Blogging has always been something of an on-again, off-again thing with me. I'll go steady for days, weeks, months, and then... I'll stop. No reasons cited. I guess my attention shifts. Maybe I'll pay better attention this time around.

The game studio I've worked for over the past 6+ years, Carbine, was shut down yesterday. I've been in the computer games industry for over eleven years now. This makes for my third layoff. Being honest, I have trouble considering 38 Studios' implosion as a proper layoff. Maybe we'll say that I've been laid off twice as well as completely vandalized once.

I don't take it personally. There's no bad guys. It's a fact of life and folks like me accept it. There's a dream, of course, that you'll find the perfect product or the perfect team and make a perfect career out of it. That happens, but it's not common. The fact I survived at Carbine for six years and through two other layoffs is something of a minor miracle.
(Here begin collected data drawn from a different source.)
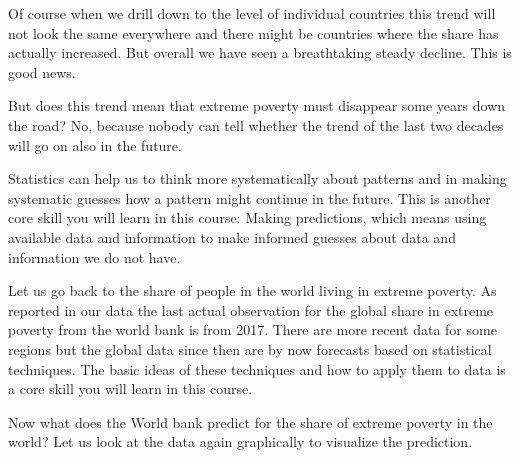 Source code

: \documentclass[
  letterpaper,
]{scrbook}
\begin{document}
Of course when we drill down to the level of individual countries this
trend will not look the same everywhere and there might be countries
where the share has actually increased. But overall we have seen a
breathtaking steady decline. This is good news.

But does this trend mean that extreme poverty must disappear some years
down the road? No, because nobody can tell whether the trend of the last
two decades will go on also in the future.

Statistics can help us to think more systematically about patterns and
in making systematic guesses how a pattern might continue in the future.
This is another core skill you will learn in this course: Making
predictions, which means using available data and information to make
informed guesses about data and information we do not have.

Let us go back to the share of people in the world living in extreme
poverty. As reported in our data the last actual observation for the
global share in extreme poverty from the world bank is from 2017. There
are more recent data for some regions but the global data since then are
by now forecasts based on statistical techniques. The basic ideas of
these techniques and how to apply them to data is a core skill you will
learn in this course.

Now what does the World bank predict for the share of extreme poverty in
the world? Let us look at the data again graphically to visualize the
prediction.
\end{document}

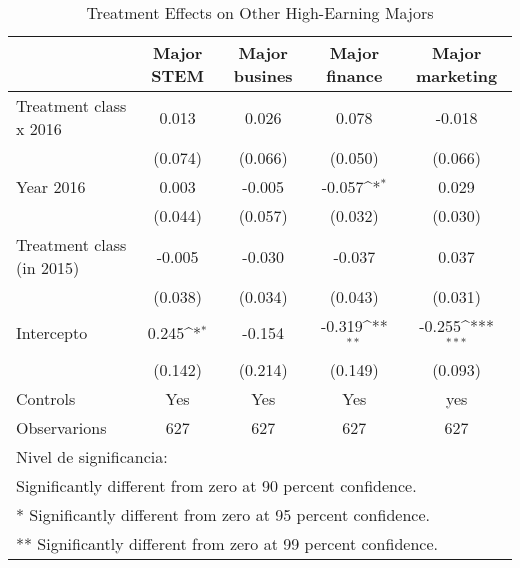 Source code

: \begin{table}[]
\caption{Treatment Effects on Other High-Earning Majors}
{
\def\sym#1{\ifmmode^{#1}\else\(^{#1}\)\fi}
\begin{tabular}{@{\extracolsep{2pt}}l*{4}{c}@{}}
\hline\hline


 & Major STEM & Major busines & Major finance & Major marketing \\
\hline
Treatment class x 2016 & 0.013 & 0.026 & 0.078 & -0.018 \\
 & (0.074) & (0.066) & (0.050) & (0.066) \\
Year 2016 & 0.003 & -0.005 & -0.057\sym{*} & 0.029 \\
 & (0.044) & (0.057) & (0.032) & (0.030) \\
Treatment class (in 2015) & -0.005 & -0.030 & -0.037 & 0.037 \\
 & (0.038) & (0.034) & (0.043) & (0.031) \\
Intercepto & 0.245\sym{*} & -0.154 & -0.319\sym{**} & -0.255\sym{***} \\
 & (0.142) & (0.214) & (0.149) & (0.093) \\
Controls & Yes & Yes & Yes & yes \\

\hline
Observarions & 627 & 627 & 627 & 627 \\
\hline\hline
\multicolumn{5}{l}{\footnotesize Nivel de significancia:}\vspace{-.25em} \\
\multicolumn{5}{l}{\footnotesize * Significantly different from zero at 90 percent confidence.}\vspace{-.25em} \\
\multicolumn{5}{l}{\footnotesize ** Significantly different from zero at 95 percent confidence.}\vspace{-.25em} \\
\multicolumn{5}{l}{\footnotesize *** Significantly different from zero at 99 percent confidence.}
\end{tabular}
}
\end{table}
The first layoff I was swept up in was at EA Mythic. I was a designer on Warhammer Online. The game wasn't doing well, and in the end they cut just about everyone (including me). It was right before Thanksgiving. There was a severance package that would keep us afloat for two months, but I came to see that as a lit fuse rather than a safety net. It wasn't going to take long for it to burn away.

I went home that day, told my wife the news, and then I sat and cried. My family and I were across the country from our starting point in California. I didn't know what I was going to do. I had no idea if I'd find a job in time. Christmas was two months away. I was terrified.

I was also a relative freshman in the industry. I had a pretty good list of freelance writing credits to my name, but only 2 years and 5 months of hands-on computer game development. Not only that, but writing jobs were (and still are) hard to find. Recruiters weren't going out of their way to send me messages about openings at their companies.

It ended up working out for me when 38 Studios made me an offer just before Christmas. It was a good offer and their future looked bright... but that's another story, and probably one I've told before. Even if I'd known the outcome ahead of time, I still would've taken the job. I learned a lot from that experience and grew as a designer and writer.

I know I'm going to survive this, but there are so many others who don't have that comfort. At least, not yet.